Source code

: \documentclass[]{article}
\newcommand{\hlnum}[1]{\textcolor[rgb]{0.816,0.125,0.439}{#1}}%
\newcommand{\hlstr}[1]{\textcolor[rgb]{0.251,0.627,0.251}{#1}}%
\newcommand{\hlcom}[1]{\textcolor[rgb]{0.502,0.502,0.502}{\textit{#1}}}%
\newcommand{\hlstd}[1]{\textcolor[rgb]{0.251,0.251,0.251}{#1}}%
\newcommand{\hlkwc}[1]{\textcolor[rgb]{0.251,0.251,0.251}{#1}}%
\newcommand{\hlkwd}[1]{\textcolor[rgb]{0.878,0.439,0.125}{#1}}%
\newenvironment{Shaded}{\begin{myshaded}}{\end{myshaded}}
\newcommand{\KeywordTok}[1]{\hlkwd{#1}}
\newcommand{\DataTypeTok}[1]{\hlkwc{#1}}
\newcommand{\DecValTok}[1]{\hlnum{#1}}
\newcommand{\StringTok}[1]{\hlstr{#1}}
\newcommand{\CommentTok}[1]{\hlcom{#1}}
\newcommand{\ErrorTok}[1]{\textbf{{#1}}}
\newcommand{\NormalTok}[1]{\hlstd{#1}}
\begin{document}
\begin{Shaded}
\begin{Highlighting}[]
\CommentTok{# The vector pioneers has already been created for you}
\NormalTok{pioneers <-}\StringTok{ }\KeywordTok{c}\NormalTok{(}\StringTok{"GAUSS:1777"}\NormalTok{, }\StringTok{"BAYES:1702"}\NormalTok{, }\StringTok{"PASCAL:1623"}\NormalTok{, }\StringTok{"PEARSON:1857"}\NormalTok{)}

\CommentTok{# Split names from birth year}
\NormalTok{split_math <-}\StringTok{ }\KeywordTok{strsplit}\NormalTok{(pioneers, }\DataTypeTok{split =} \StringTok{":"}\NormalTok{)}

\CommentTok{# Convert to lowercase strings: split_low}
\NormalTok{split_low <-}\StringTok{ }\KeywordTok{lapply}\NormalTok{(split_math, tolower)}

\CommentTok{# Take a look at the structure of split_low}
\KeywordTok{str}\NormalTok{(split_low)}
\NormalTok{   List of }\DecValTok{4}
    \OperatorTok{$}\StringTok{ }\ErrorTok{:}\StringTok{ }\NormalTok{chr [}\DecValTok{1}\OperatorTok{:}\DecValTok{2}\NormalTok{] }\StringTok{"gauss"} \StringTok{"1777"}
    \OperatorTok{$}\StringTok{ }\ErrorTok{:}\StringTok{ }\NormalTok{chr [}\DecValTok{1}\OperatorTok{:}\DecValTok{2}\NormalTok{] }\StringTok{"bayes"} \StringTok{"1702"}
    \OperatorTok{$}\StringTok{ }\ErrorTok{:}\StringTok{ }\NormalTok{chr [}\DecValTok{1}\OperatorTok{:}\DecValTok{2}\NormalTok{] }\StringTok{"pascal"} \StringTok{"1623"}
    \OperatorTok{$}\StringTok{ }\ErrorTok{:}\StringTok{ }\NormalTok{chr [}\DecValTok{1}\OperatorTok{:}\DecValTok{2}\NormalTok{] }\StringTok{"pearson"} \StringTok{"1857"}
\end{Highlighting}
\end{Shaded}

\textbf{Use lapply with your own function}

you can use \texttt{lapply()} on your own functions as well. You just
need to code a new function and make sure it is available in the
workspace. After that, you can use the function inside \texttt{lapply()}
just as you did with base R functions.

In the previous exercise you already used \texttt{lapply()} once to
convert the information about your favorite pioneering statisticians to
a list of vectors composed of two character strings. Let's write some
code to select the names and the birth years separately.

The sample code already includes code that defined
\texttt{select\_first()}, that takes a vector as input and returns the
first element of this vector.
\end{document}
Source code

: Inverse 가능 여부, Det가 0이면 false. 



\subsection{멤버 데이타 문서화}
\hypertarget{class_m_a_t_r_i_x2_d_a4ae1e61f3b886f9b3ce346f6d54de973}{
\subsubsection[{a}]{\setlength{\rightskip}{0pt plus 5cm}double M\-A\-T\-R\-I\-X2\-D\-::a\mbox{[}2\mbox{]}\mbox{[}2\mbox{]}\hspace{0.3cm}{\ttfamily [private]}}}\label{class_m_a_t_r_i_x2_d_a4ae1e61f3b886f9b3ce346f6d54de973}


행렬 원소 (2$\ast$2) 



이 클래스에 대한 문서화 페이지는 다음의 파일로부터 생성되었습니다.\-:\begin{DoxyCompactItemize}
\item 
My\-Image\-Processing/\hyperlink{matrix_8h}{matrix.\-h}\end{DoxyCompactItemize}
# # #
EXERCISE GOAL :: Copy each line of the data above that holds "strings".

ANSWER TO THIS EXERCISE ::
\CommentTok{# Convert to lowercase strings: split_low}
a list of vectors composed of two character strings. Let's write some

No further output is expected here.